Phys. Rev. E 84, 061136 (2011)
In a polydisperse fluid the particles are not all identical, but have a spread of sizes or interaction strengths. Polydispersity is common in colloids or polymers that form the basis of many everyday materials such as paints, fuels, personal care products and foodstuffs. Understanding its effects is thus a matter of practical as well as fundamental interest. Together with Peter Sollich, we have investigated the effects of size polydispersity on the crystalline phases of spherical particles in thermal equilibrium. In the absence of polydispersity we know from Kepler's conjecture, that such spheres can be packed to fill maximally just over 74% of space, in the face centred cubic (fcc) structure familiar from greengrocers' displays of oranges. But what is the thermodynamically optimal structure for dense spheres which have a spread of diameters? Using specialized computer simulation methods and theoretical calculations we have shown that dense polydisperse spheres demix into coexisting fcc phases, with more phases appearing as the spread of diameters increases. We managed to track up to four coexisting phases in our simulations. Each of these is fractionated ie. it contains a narrower distribution of particle sizes than is present in the system overall. Phys. Rev. Lett 104, 118302 (2010).

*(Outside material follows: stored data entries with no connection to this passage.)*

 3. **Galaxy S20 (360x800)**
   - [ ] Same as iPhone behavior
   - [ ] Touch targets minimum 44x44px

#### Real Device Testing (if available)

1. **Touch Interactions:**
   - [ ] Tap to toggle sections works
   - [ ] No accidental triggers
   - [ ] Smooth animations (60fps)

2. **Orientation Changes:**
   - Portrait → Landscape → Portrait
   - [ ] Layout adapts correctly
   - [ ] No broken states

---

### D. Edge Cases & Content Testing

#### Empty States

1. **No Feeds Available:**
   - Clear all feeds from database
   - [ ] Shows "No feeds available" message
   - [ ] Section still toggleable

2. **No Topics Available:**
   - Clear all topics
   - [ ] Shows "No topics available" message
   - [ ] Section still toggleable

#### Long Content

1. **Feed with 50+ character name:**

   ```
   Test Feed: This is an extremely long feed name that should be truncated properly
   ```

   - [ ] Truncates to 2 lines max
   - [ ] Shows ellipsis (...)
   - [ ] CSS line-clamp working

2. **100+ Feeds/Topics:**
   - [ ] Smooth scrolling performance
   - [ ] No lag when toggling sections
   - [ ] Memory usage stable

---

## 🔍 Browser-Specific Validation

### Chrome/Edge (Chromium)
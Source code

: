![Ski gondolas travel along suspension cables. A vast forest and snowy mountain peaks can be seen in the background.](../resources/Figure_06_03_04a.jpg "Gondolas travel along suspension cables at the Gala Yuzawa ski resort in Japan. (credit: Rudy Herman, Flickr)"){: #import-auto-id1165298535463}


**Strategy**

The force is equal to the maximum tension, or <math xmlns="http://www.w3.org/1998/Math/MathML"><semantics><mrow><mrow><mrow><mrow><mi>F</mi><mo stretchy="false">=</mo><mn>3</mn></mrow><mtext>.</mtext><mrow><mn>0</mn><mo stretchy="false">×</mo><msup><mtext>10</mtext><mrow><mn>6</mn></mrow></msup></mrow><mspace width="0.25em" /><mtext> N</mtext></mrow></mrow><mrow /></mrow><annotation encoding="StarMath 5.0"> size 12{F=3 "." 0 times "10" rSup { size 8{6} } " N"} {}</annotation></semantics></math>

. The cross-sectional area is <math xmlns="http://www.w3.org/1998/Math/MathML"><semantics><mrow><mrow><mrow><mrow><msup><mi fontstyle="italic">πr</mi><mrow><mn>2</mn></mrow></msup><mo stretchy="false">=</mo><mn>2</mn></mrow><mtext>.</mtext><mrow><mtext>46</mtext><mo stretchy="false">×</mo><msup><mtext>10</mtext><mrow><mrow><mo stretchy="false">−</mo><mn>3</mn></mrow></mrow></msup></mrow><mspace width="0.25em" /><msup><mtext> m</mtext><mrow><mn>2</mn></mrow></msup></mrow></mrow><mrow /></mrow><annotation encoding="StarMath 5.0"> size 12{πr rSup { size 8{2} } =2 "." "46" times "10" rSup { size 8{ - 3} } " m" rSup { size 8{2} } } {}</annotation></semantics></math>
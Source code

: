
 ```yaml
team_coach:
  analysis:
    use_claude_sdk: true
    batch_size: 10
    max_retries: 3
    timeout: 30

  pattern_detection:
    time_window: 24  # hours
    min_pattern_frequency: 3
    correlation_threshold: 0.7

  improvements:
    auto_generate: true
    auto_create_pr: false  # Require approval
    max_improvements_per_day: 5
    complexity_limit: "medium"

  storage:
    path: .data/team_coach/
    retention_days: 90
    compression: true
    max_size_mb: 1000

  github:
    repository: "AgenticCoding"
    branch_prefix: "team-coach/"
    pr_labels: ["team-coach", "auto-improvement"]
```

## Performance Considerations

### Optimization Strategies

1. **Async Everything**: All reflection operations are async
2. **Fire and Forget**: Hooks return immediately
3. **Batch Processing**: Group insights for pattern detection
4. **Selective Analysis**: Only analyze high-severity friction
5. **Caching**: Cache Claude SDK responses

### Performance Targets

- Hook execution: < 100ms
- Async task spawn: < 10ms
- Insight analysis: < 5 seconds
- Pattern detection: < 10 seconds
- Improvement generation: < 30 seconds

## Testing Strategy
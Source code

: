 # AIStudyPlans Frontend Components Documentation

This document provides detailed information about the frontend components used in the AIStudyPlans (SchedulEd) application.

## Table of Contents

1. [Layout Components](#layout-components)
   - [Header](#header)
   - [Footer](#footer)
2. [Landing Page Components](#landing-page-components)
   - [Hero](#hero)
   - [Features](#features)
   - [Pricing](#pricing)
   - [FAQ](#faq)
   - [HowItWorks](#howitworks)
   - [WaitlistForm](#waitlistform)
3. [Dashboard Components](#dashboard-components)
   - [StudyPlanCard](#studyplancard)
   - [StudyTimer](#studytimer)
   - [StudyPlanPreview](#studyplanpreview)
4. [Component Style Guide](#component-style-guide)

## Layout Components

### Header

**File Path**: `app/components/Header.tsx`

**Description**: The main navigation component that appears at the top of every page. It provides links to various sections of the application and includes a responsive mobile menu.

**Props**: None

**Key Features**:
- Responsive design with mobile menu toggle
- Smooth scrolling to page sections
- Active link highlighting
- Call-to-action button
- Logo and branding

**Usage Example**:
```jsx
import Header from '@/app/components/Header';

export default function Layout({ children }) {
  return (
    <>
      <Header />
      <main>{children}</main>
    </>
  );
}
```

Monte Carlo has long been used as a powerful tool in statistical physics to answer questions
that are too complicated for theory alone. Many techniques exist to overcome problems such as
large free energy barriers, critical slowing down,
rare events and optimisation problems. A large
part of our work is devoted to developing new methods to overcome such problems.
A recent focus has been on depletion interactions that arise for systems in which large particles are immersed in a sea of small particles. For this we use the geometric cluster algorithm, or GCA, (see opposite) to move large particles around. The GCA is an iterative scheme that reflects particles in a pivot or a plane until there are no more overlaps. We have extended this algorithm for lock and key colloids. We have also developed statistical tools to study phase transitions in systems with large size asymmetry.
Another way of relaxing highly size-asymmetrical mixtures is to insert or delete large particles in a gradual fashion using biased sampling techniques. To do this we allow the large particle to exist in a ghost state, gradually pushing the small ones away. Doug Ashton's movie (opposite) shows the algorithm in action for a mixture of hard disks with a 20:1 size ratio.